На такую именно жизнь осужден был и Крутицын, но так как семена ее залегли в нем еще с детства, то он не только не чувствовал нелепых ее сторон, но, по примеру старших, видел в ней «знамя».
Наконец шестилетний срок обязательной службы истек, и Валерушка поспешил воспользоваться свободою. За два месяца перед окончанием срока он уже взял отпуск и собрался в «свое место», с тем чтобы оттуда прислать просьбу об отставке. В то время ему минуло двадцать семь лет.
В день отъезда я один приехал проводить его на дебаркадер мальпостов (железная дорога до Москвы еще не существовала). Время было глухое, июнь в конце; «посторонние» друзья разъехались по деревням и за границу. Не могу сказать, чтобы сердце мое особенно сжималось в виду предстоявшей разлуки, но все-таки чувствовалось некоторое томление. Я говорил себе, что разлука будет полная, что о переписке нечего и думать, потому что вся сущность наших отношений замыкалась в личных свиданиях, и переписываться было не о чем; что ежели и мелькнет Крутицын на короткое время опять в Петербурге, то не иначе, как по делам «знамени», и вряд ли вспомнит обо мне, и что вообще вряд ли мы не в последний раз видим друг друга.
Нечего и говорить, что ничего подобного в мыслях Крутицыыа не было. Он просто уезжал, хотя, впрочем, искренно и крепко жал мне руки, благодаря за то, что я не забыл проводить его. Я помню, что в последние минуты мне пришла в голову довольно несообразная мысль. Нет, думалось мне, надо наконец поставить вопрос прямо. Нам обоим по двадцати семи лет, мы шесть лет уже пользуемся свободой, а какие результаты дала нам эта свобода? Можем ли мы указать на какое-нибудь дело или хоть на подготовку к нему? Имеем ли мы данные, с помощью которых можно было бы определить характер предстоящего нам будущего? или нам еще долго-долго придется плыть по житейскому морю без ветрила, просто в качестве «молодых людей»?
Мысль эту я не преминул сообщить на прощанье Крутицыну:
— Вот нам уже под тридцать, — сказал я, — живем мы шесть лет вне школьных стен, а случалось ли тебе когда-нибудь задаться вопросом: что дали тебе эти годы? сделал ли ты какое-нибудь дело? наконец, приготовился ли к чему-нибудь? Вообще можешь ли ты дать себе отчет в проведенном времени?
Он взглянул на меня удивленными глазами, точно впервые и с неудовольствием угадал во мне какой-то совершенно чуждый ему «беспокойный» элемент.
— О чем ты говоришь — не понимаю! — ответил он, — какие отчеты, какое «дело»? какая подготовка? Я жил — вот и все!

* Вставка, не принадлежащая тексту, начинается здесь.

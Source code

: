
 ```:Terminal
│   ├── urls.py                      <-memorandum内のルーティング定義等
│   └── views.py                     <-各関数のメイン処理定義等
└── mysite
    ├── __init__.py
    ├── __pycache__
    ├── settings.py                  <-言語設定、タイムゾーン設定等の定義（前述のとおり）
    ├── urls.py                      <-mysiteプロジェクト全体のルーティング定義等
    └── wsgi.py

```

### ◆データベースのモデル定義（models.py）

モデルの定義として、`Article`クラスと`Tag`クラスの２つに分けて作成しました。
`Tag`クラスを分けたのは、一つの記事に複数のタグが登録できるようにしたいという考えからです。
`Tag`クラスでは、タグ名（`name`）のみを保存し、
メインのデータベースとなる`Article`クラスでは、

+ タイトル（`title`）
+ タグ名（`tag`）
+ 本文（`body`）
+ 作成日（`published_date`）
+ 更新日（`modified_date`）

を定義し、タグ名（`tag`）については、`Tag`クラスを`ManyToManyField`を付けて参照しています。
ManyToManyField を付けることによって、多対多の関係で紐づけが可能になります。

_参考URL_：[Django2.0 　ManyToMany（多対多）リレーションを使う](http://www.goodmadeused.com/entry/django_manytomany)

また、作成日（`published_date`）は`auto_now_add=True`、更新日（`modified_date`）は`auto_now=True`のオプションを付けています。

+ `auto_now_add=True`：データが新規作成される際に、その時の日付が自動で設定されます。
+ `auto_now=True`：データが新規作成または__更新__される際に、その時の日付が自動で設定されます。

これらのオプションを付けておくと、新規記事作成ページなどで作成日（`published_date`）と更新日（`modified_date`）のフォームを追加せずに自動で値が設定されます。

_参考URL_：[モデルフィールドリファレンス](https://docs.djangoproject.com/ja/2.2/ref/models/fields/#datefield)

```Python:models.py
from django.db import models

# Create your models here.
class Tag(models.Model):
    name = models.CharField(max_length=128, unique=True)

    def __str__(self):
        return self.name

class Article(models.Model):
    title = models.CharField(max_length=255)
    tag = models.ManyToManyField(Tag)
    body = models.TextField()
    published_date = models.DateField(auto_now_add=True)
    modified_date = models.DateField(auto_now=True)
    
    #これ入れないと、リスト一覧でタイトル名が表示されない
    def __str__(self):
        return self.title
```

И, подумав с минуту, прибавил:
— А «дело», которое мне предстоит, и без подготовки — всегда налицо. Я с благоговением приму его в свое время из рук отца и останусь верен ему до последнего вздоха! Прощай.
Я угадал совершенно верно: в переписке потребности не оказалось. К тому же я сам вскоре, вслед за Крутицыным, вынужден был оставить Петербург и удалиться в глубь провинции.* Валерушка, конечно, и не подозревал, что я исчез и куда.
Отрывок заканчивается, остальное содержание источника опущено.